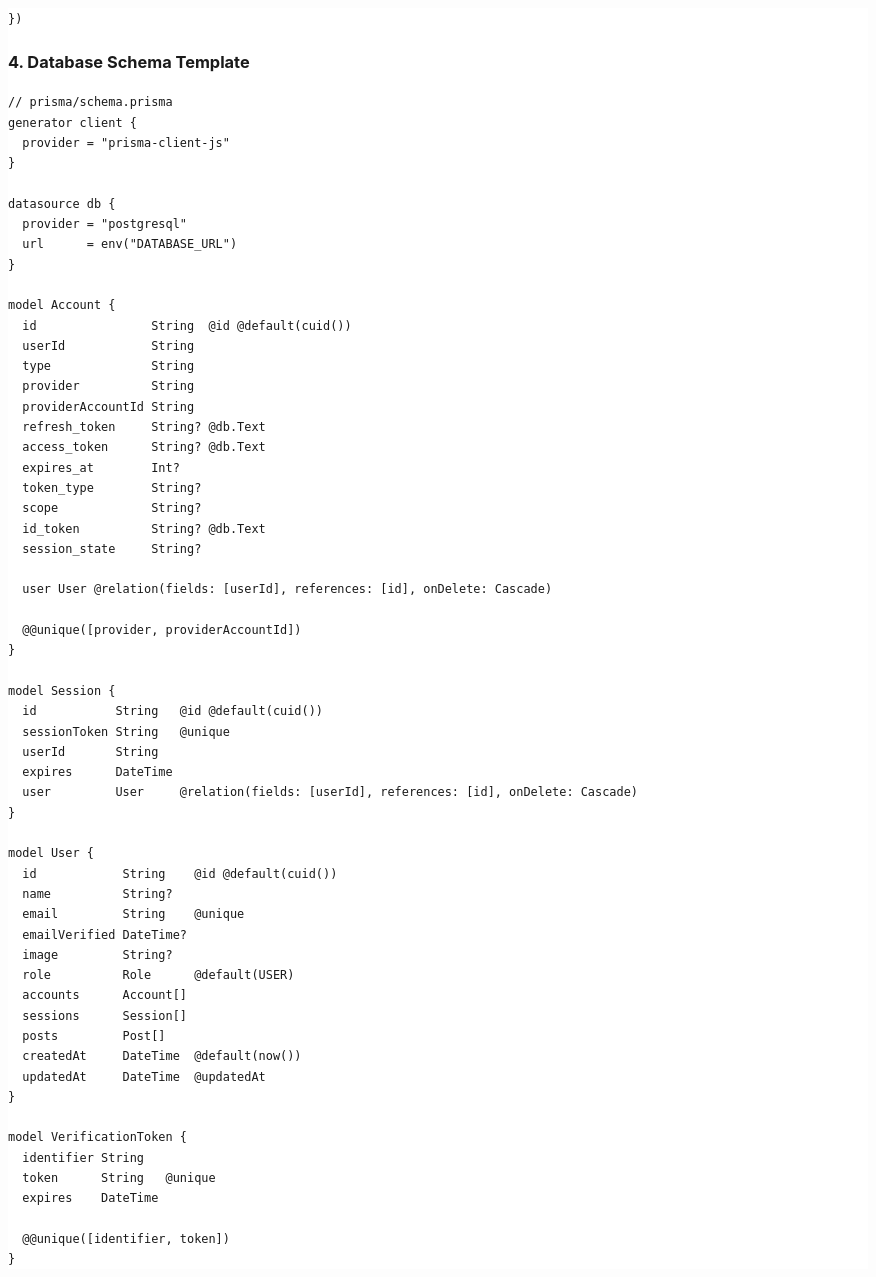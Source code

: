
 ```typescript
})
```

### 4. Database Schema Template
```prisma
// prisma/schema.prisma
generator client {
  provider = "prisma-client-js"
}

datasource db {
  provider = "postgresql"
  url      = env("DATABASE_URL")
}

model Account {
  id                String  @id @default(cuid())
  userId            String
  type              String
  provider          String
  providerAccountId String
  refresh_token     String? @db.Text
  access_token      String? @db.Text
  expires_at        Int?
  token_type        String?
  scope             String?
  id_token          String? @db.Text
  session_state     String?

  user User @relation(fields: [userId], references: [id], onDelete: Cascade)

  @@unique([provider, providerAccountId])
}

model Session {
  id           String   @id @default(cuid())
  sessionToken String   @unique
  userId       String
  expires      DateTime
  user         User     @relation(fields: [userId], references: [id], onDelete: Cascade)
}

model User {
  id            String    @id @default(cuid())
  name          String?
  email         String    @unique
  emailVerified DateTime?
  image         String?
  role          Role      @default(USER)
  accounts      Account[]
  sessions      Session[]
  posts         Post[]
  createdAt     DateTime  @default(now())
  updatedAt     DateTime  @updatedAt
}

model VerificationToken {
  identifier String
  token      String   @unique
  expires    DateTime

  @@unique([identifier, token])
}
```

○ ○ ○ ○ ○

• EXERCISE GOAL
Among the lines of the listing above, count those that hold the string "client", giving the count alone.

• OUTPUT BELOW
2